Printmedien in der Krise
Begonnen hat die Krise der Printmedien mit der Insolvenz der Nachrichtenagentur dapd. Anfang Oktober stellte die Muttergesellschaft dapd media holding AG aufgrund von Zahlungsunfähigkeit einen Antrag auf Eröffnung des Insolvenzverfahrens in Eigenverwaltung. Betroffen sind neben der dapd Nachrichtenagentur GmbH und der dapd Nachrichten GmbH noch sieben weitere Tochterunternehmen. Die erst seit September bestehende dapd-Gruppe - ein Zusammenschluss aus dem bereits schon einmal insolventen Deutschen Depeschen Dienst (ddp) und dem deutschen Dienst der US-Nachrichtenagentur Associated Press (AP) - beschäftigt rund 500 Mitarbeiter, von denen 299 von der Insolvenz betroffen sind. Für den Zeitraum der vorläufigen Insolvenz bis Ende November erhielten die Mitarbeiter der insolventen dapd-Gesellschaften statt ihres üblichen Gehalts Insolvenzgeld von der Bundesagentur für Arbeit. Als Gründe für die Insolvenz werden neben den hohen Personalkosten und geringen Subventionsleistungen auch die Auflagenrückgänge der verkauften Tageszeitungen genannt. Rund einen Monat später kam mit der Frankfurter Rundschau dann der erste Insolvenzfall einer überregionalen Tageszeitung. Von der Insolvenzanmeldung des Druckund Verlagshauses Frankfurt am Main GmbH sind rund 500 Mitarbeiter betroffen. Die Hauptgesellschafter, die Mediengruppe DuMont Schauberg, die auch hinter dem Berliner Verlag steht, und die SPD-Medienholdung ddvg, sahen wegen massiver Umsatzverluste keine Perspektive mehr für die Fortführung der Zeitung und haben die weitere Finanzierung eingestellt. Als Gründe werden der eingebrochene Anzeigenmarkt und der Rückgang an Druckereiaufträgen genannt. Doch die Insolvenzverwalter sind zuversichtlich, dass eine Lösung zum Fortbestand und zur Sanierung der Zeitung gefunden werden kann. Es werden Gespräche mit mehreren potenziellen Investoren geführt, die Beteiligungen bei der Frankfurter Rundschau und der Druckerei erwägen. Ziel der Verhandlungen ist eine "übertragende Sanierung". Dabei würde der Investor die Aktiva des Unternehmens kaufen, die Verbindlichkeiten aber nicht übernehmen. Bislang erscheint die Zeitung weiter. Das drohende Aus der Frankfurter Rundschau hat auch Auswirkungen auf Mitarbeiter des Berliner Verlags, denn hier werden die "Berliner Zeitung" und der überregionale Teil der Frankfurter Rundschau gemeinsam produziert. So liegen den Mitarbeitern des Berliner Verlages Abfindungsangebote vor.

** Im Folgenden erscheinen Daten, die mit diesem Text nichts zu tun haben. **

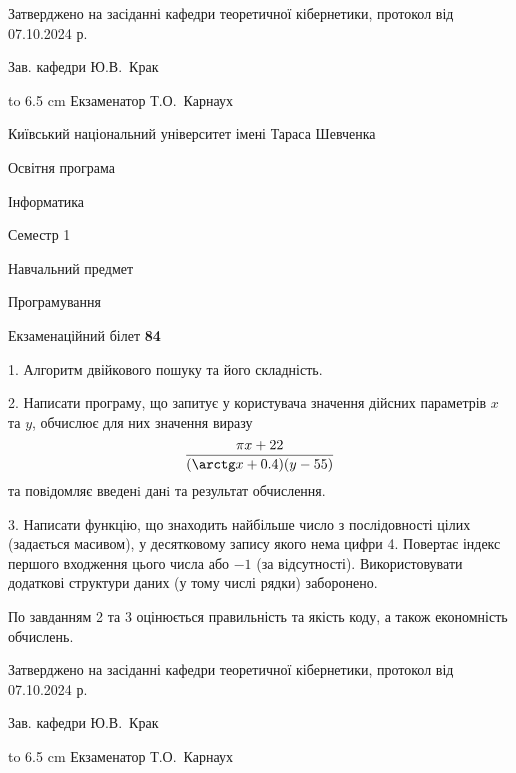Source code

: \documentclass[12pt, ukrainian]{article}
\begin{document}
{\smallskip\smallskip \begin {scriptsize} Затверджено на засіданні кафедри теоретичної кібернетики, протокол   від   07.10.2024 р.\par\smallskip\smallskip\smallskip\smallskip
{\parbox {6.5 cm} {Зав. кафедри \dotfill Ю.В.~Крак}}\hspace {0.7cm} {\hbox to 6.5 cm { Екзаменатор \dotfill Т.О.~Карнаух}} \end{scriptsize}}
\vspace{0.9cm}
{{\begin {scriptsize}\par
{ \center  Київський національний університет імені Тараса Шевченка \par}
{\parbox {5 cm}{Освітня програма \hfill}{\parbox {7 cm}{Інформатика\hfill}}\parbox {6 cm}{\hfill Семестр 1}}\par
{\parbox {5 cm} {Навчальний предмет \hfill}\parbox {7 cm}{Програмування \hfill}\parbox {6cm}{\hfill}\par}\vspace{-15pt} \end{scriptsize}}{\center Екзаменаційний білет \No \textbf { 84 }\par}}
{%
1. Алгоритм двійкового пошуку та його складність.%
\par
2. Написати програму, що запитує у користувача значення дійсних параметрів $x$ та $y$, обчислює для них значення виразу 
$$\frac{\pi x + 22}{(\arctg x + 0.4) (y - 55)}$$ 
та повiдомляє введенi данi та результат обчислення.

\par
3. Написати функцію, що знаходить найбільше число з послідовності цілих (задається масивом), у десятковому запису якого нема цифри 4. Повертає індекс першого входження цього числа або $-1$ (за відсутності). Використовувати додаткові структури даних (у тому числі рядки) заборонено.

По завданням 2 та 3 оцінюється правильність та якість коду, а також економність обчислень.

}
{\smallskip\smallskip \begin {scriptsize} Затверджено на засіданні кафедри теоретичної кібернетики, протокол   від   07.10.2024 р.\par\smallskip\smallskip\smallskip\smallskip
{\parbox {6.5 cm} {Зав. кафедри \dotfill Ю.В.~Крак}}\hspace {0.7cm} {\hbox to 6.5 cm { Екзаменатор \dotfill Т.О.~Карнаух}} \end{scriptsize}}
\end{document}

Eine weitere Hiobsbotschaft folgte am 23. November 2012: Die Financial Times Deutschland (FTD) wurde Anfang Dezember eingestellt. Zwar wurden mit einem Investor noch kurzfristig Gespräche über eine Übernahme der Zeitung geführt, jedoch stellte dies - ebenso wie eine Fortführung als Online-Zeitung oder die Mischung aus verschlankter Printausgabe und einem digitalen Pay-on-demand-Modell - keine wirtschaftlich gangbare Lösung dar. Die letzte Ausgabe der FTD erschien dann am 7. Dezember. Die FTD war erstmals im Jahr 2000 erschienen und macht seit ihrer Gründung Verluste. Ferner sollen die Zeitschriften "Impulse" und "Börse online" verkauft werden. Rund 320 der 350 Stellen sind von der Insolvenz gefährdet.